Items from a dataset
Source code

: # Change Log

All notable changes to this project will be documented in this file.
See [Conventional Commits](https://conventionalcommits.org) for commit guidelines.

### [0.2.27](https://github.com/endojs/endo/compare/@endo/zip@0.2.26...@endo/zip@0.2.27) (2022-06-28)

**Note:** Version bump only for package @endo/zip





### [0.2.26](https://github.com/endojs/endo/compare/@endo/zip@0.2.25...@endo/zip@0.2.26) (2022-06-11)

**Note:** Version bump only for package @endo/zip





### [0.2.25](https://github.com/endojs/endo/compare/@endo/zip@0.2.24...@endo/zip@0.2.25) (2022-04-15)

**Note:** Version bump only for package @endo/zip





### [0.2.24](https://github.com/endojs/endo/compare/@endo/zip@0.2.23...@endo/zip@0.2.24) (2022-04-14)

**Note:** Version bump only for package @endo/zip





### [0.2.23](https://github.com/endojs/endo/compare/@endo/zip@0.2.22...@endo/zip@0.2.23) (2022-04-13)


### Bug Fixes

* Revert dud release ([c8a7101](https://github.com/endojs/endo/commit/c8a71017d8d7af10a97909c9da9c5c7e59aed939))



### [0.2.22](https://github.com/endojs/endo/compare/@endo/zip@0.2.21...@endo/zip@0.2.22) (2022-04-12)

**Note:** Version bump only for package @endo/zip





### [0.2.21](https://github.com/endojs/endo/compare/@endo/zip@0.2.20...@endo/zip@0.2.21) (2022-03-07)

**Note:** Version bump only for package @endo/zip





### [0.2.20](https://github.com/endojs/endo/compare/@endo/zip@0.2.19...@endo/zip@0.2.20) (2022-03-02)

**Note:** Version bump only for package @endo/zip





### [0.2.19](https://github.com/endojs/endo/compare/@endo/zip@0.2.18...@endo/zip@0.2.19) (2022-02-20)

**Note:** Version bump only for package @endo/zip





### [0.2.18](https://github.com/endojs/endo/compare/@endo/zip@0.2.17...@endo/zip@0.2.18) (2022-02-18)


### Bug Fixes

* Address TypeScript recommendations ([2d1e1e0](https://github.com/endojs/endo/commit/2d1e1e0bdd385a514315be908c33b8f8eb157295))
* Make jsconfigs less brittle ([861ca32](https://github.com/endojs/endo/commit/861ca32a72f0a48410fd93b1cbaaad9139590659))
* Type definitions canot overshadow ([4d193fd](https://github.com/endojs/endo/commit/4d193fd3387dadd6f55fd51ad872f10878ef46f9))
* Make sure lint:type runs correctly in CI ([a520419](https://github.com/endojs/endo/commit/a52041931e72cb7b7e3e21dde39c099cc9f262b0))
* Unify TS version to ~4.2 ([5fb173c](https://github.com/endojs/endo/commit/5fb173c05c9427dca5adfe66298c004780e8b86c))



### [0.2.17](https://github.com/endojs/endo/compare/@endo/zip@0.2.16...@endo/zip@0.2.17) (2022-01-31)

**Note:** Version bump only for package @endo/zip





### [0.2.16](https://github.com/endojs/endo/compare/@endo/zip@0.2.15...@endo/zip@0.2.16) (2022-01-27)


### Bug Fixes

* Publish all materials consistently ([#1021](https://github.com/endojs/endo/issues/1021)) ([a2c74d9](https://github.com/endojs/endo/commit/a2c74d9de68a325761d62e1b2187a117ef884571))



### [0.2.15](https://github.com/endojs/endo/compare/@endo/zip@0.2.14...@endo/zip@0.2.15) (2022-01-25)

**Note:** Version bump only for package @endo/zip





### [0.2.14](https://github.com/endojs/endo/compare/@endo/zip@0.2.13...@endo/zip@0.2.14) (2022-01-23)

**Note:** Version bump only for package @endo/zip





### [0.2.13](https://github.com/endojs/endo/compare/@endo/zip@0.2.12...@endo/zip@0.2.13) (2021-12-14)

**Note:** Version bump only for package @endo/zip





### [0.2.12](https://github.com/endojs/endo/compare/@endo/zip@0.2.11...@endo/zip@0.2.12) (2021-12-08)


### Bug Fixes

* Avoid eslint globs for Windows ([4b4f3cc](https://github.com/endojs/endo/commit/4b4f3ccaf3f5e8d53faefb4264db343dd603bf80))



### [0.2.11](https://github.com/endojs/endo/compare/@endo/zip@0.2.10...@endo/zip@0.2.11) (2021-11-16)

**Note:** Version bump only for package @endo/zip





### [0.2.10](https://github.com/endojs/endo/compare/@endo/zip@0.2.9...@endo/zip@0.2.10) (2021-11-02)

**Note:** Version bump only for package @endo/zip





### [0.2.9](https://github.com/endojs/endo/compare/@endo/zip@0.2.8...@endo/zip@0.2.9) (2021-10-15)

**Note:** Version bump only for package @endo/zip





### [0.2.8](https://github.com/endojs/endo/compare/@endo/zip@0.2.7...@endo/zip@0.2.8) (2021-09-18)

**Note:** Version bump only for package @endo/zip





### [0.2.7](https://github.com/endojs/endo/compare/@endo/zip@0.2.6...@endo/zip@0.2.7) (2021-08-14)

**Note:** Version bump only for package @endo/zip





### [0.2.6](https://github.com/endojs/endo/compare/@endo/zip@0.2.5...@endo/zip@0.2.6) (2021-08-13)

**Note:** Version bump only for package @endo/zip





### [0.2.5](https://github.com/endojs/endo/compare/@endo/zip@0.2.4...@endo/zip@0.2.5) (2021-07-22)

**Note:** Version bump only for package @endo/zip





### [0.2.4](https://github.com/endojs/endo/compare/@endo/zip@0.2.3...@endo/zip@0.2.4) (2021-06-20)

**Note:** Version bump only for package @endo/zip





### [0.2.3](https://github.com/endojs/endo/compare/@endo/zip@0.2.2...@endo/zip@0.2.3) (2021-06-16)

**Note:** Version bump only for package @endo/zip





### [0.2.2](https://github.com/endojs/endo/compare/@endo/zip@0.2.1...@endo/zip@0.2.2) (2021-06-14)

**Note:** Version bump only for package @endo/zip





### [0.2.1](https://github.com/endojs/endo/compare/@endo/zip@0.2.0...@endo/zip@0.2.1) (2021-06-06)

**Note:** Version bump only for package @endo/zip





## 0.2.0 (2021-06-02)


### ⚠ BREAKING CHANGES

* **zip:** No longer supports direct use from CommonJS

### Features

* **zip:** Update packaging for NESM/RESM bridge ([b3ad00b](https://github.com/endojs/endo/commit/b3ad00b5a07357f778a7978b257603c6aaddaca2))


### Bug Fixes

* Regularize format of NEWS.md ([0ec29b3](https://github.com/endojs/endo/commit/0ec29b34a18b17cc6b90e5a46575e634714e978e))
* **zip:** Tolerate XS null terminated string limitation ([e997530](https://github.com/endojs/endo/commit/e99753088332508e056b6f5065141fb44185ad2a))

* What you need to do
Put down each entry again, unchanged and complete.

* Exercise answer
Source code

: # Change Log

All notable changes to this project will be documented in this file.
See [Conventional Commits](https://conventionalcommits.org) for commit guidelines.

### [0.2.27](https://github.com/endojs/endo/compare/@endo/zip@0.2.26...@endo/zip@0.2.27) (2022-06-28)

**Note:** Version bump only for package @endo/zip





### [0.2.26](https://github.com/endojs/endo/compare/@endo/zip@0.2.25...@endo/zip@0.2.26) (2022-06-11)

**Note:** Version bump only for package @endo/zip





### [0.2.25](https://github.com/endojs/endo/compare/@endo/zip@0.2.24...@endo/zip@0.2.25) (2022-04-15)

**Note:** Version bump only for package @endo/zip





### [0.2.24](https://github.com/endojs/endo/compare/@endo/zip@0.2.23...@endo/zip@0.2.24) (2022-04-14)

**Note:** Version bump only for package @endo/zip





### [0.2.23](https://github.com/endojs/endo/compare/@endo/zip@0.2.22...@endo/zip@0.2.23) (2022-04-13)


### Bug Fixes

* Revert dud release ([c8a7101](https://github.com/endojs/endo/commit/c8a71017d8d7af10a97909c9da9c5c7e59aed939))



### [0.2.22](https://github.com/endojs/endo/compare/@endo/zip@0.2.21...@endo/zip@0.2.22) (2022-04-12)

**Note:** Version bump only for package @endo/zip





### [0.2.21](https://github.com/endojs/endo/compare/@endo/zip@0.2.20...@endo/zip@0.2.21) (2022-03-07)

**Note:** Version bump only for package @endo/zip





### [0.2.20](https://github.com/endojs/endo/compare/@endo/zip@0.2.19...@endo/zip@0.2.20) (2022-03-02)

**Note:** Version bump only for package @endo/zip





### [0.2.19](https://github.com/endojs/endo/compare/@endo/zip@0.2.18...@endo/zip@0.2.19) (2022-02-20)

**Note:** Version bump only for package @endo/zip





### [0.2.18](https://github.com/endojs/endo/compare/@endo/zip@0.2.17...@endo/zip@0.2.18) (2022-02-18)


### Bug Fixes

* Address TypeScript recommendations ([2d1e1e0](https://github.com/endojs/endo/commit/2d1e1e0bdd385a514315be908c33b8f8eb157295))
* Make jsconfigs less brittle ([861ca32](https://github.com/endojs/endo/commit/861ca32a72f0a48410fd93b1cbaaad9139590659))
* Type definitions canot overshadow ([4d193fd](https://github.com/endojs/endo/commit/4d193fd3387dadd6f55fd51ad872f10878ef46f9))
* Make sure lint:type runs correctly in CI ([a520419](https://github.com/endojs/endo/commit/a52041931e72cb7b7e3e21dde39c099cc9f262b0))
* Unify TS version to ~4.2 ([5fb173c](https://github.com/endojs/endo/commit/5fb173c05c9427dca5adfe66298c004780e8b86c))



### [0.2.17](https://github.com/endojs/endo/compare/@endo/zip@0.2.16...@endo/zip@0.2.17) (2022-01-31)

**Note:** Version bump only for package @endo/zip





### [0.2.16](https://github.com/endojs/endo/compare/@endo/zip@0.2.15...@endo/zip@0.2.16) (2022-01-27)


### Bug Fixes

* Publish all materials consistently ([#1021](https://github.com/endojs/endo/issues/1021)) ([a2c74d9](https://github.com/endojs/endo/commit/a2c74d9de68a325761d62e1b2187a117ef884571))



### [0.2.15](https://github.com/endojs/endo/compare/@endo/zip@0.2.14...@endo/zip@0.2.15) (2022-01-25)

**Note:** Version bump only for package @endo/zip





### [0.2.14](https://github.com/endojs/endo/compare/@endo/zip@0.2.13...@endo/zip@0.2.14) (2022-01-23)

**Note:** Version bump only for package @endo/zip





### [0.2.13](https://github.com/endojs/endo/compare/@endo/zip@0.2.12...@endo/zip@0.2.13) (2021-12-14)

**Note:** Version bump only for package @endo/zip





### [0.2.12](https://github.com/endojs/endo/compare/@endo/zip@0.2.11...@endo/zip@0.2.12) (2021-12-08)


### Bug Fixes

* Avoid eslint globs for Windows ([4b4f3cc](https://github.com/endojs/endo/commit/4b4f3ccaf3f5e8d53faefb4264db343dd603bf80))



### [0.2.11](https://github.com/endojs/endo/compare/@endo/zip@0.2.10...@endo/zip@0.2.11) (2021-11-16)

**Note:** Version bump only for package @endo/zip





### [0.2.10](https://github.com/endojs/endo/compare/@endo/zip@0.2.9...@endo/zip@0.2.10) (2021-11-02)

**Note:** Version bump only for package @endo/zip





### [0.2.9](https://github.com/endojs/endo/compare/@endo/zip@0.2.8...@endo/zip@0.2.9) (2021-10-15)

**Note:** Version bump only for package @endo/zip





### [0.2.8](https://github.com/endojs/endo/compare/@endo/zip@0.2.7...@endo/zip@0.2.8) (2021-09-18)

**Note:** Version bump only for package @endo/zip





### [0.2.7](https://github.com/endojs/endo/compare/@endo/zip@0.2.6...@endo/zip@0.2.7) (2021-08-14)

**Note:** Version bump only for package @endo/zip





### [0.2.6](https://github.com/endojs/endo/compare/@endo/zip@0.2.5...@endo/zip@0.2.6) (2021-08-13)

**Note:** Version bump only for package @endo/zip





### [0.2.5](https://github.com/endojs/endo/compare/@endo/zip@0.2.4...@endo/zip@0.2.5) (2021-07-22)

**Note:** Version bump only for package @endo/zip





### [0.2.4](https://github.com/endojs/endo/compare/@endo/zip@0.2.3...@endo/zip@0.2.4) (2021-06-20)

**Note:** Version bump only for package @endo/zip





### [0.2.3](https://github.com/endojs/endo/compare/@endo/zip@0.2.2...@endo/zip@0.2.3) (2021-06-16)

**Note:** Version bump only for package @endo/zip





### [0.2.2](https://github.com/endojs/endo/compare/@endo/zip@0.2.1...@endo/zip@0.2.2) (2021-06-14)

**Note:** Version bump only for package @endo/zip





### [0.2.1](https://github.com/endojs/endo/compare/@endo/zip@0.2.0...@endo/zip@0.2.1) (2021-06-06)

**Note:** Version bump only for package @endo/zip





## 0.2.0 (2021-06-02)


### ⚠ BREAKING CHANGES

* **zip:** No longer supports direct use from CommonJS

### Features

* **zip:** Update packaging for NESM/RESM bridge ([b3ad00b](https://github.com/endojs/endo/commit/b3ad00b5a07357f778a7978b257603c6aaddaca2))


### Bug Fixes

* Regularize format of NEWS.md ([0ec29b3](https://github.com/endojs/endo/commit/0ec29b34a18b17cc6b90e5a46575e634714e978e))
* **zip:** Tolerate XS null terminated string limitation ([e997530](https://github.com/endojs/endo/commit/e99753088332508e056b6f5065141fb44185ad2a))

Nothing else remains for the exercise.